The Production Tax Credit allows owners of wind projects to take a tax credit of 2.2 cents per kilowatt-hour for the first 10 years of a project’s operation. Many wind development companies admit that without this and other taxpayer subsidies, their projects would not be viable.

Consequently, developers like First Wind and Iberdrola and powerful lobbying groups such as the American Wind Energy Association have applied pressure to see that these subsidies are kept alive. These programs cost taxpayers dearly – and the resulting product increases costs to electricity ratepayers. Our pocketbooks are taking multiple hits.

I’ve asked each member of our delegation to vote against any extension of this expensive endowment of our citizens’ money to the corporate conglomerates that are its beneficiaries.

Many other citizens have done the same. To one such request from a Maine resident, Sen. Angus King stated unequivocally, “I support an extension of the Production Tax Credit and the Investment Tax Credit in order to facilitate investment certainty and advance the development of promising, clean, renewable energy sources.”

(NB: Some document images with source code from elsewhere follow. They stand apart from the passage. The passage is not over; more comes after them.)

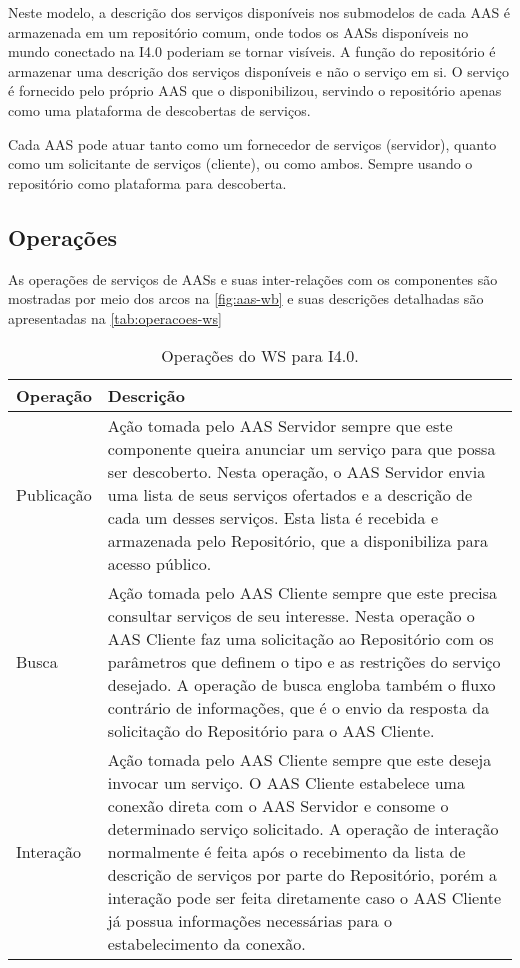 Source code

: 	Neste modelo, a descrição dos serviços disponíveis nos submodelos de cada AAS é armazenada em um repositório comum, onde todos os AASs disponíveis no mundo conectado na I4.0 poderiam se tornar visíveis. A função do repositório é armazenar uma descrição dos serviços disponíveis e não o serviço em si. O serviço é fornecido pelo próprio AAS que o disponibilizou, servindo o repositório apenas como uma plataforma de descobertas de serviços.

	Cada AAS pode atuar tanto como um fornecedor de serviços (servidor), quanto como um solicitante de serviços (cliente), ou como ambos. Sempre usando o repositório como plataforma para descoberta.

\subsection{Operações}
	As operações de serviços de AASs e suas inter-relações com os componentes são mostradas por meio dos arcos na \autoref{fig:aas-wb} e suas descrições detalhadas são apresentadas na \autoref{tab:operacoes-ws}
	
	\begin{table}[htb]
		\centering
		\caption{Operações do WS para I4.0.}
		\label{tab:operacoes-ws}
		\begin{tabular}{p{3cm}p{12cm}}
			\hline
			\textbf{Operação}
			& \textbf{Descrição} \\ 
			
			\hline
			Publicação
			& Ação tomada pelo AAS Servidor sempre que este componente queira anunciar um serviço para que possa ser descoberto. Nesta operação, o AAS Servidor envia uma lista de seus serviços ofertados e a descrição de cada um desses serviços. Esta lista é recebida e armazenada pelo Repositório, que a disponibiliza para acesso público. \\
			
			\hline
			Busca
			& Ação tomada pelo AAS Cliente sempre que este precisa consultar serviços de seu interesse. Nesta operação o AAS Cliente faz uma solicitação ao Repositório com os parâmetros que definem o tipo e as restrições do serviço desejado. A operação de busca engloba também o fluxo contrário de informações, que é o envio da resposta da solicitação do Repositório para o AAS Cliente. \\
			
			\hline
			Interação
			& Ação tomada pelo AAS Cliente sempre que este deseja invocar um serviço. O AAS Cliente estabelece uma conexão direta com o AAS Servidor e consome o determinado serviço solicitado. A operação de interação normalmente é feita após o recebimento da lista de descrição de serviços por parte do Repositório, porém a interação pode ser feita diretamente caso o AAS Cliente já possua informações necessárias para o estabelecimento da conexão.  \\
			
			\hline
		\end{tabular}
	\end{table}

Is there a conflict of interest? One of King’s sons is vice president of First Wind. King himself was a wind developer (owner of Record Hill Wind, which received a $102 million Department of Energy loan guaranty) until he divested himself of this controversial business upon entering the race for Congress.

How many citizen requests would the senator need before he placed the will of the people of Maine (his employers) over the needs of an industry with a low-value, high-impact product that cannot stand on its own?

Maybe he doesn’t really represent citizens. Perhaps Sen. King sees us as his subjects and will vote his personal preferences, disrespecting our ability to make decisions about what is best for our own rural environment, our homes and our pocketbooks.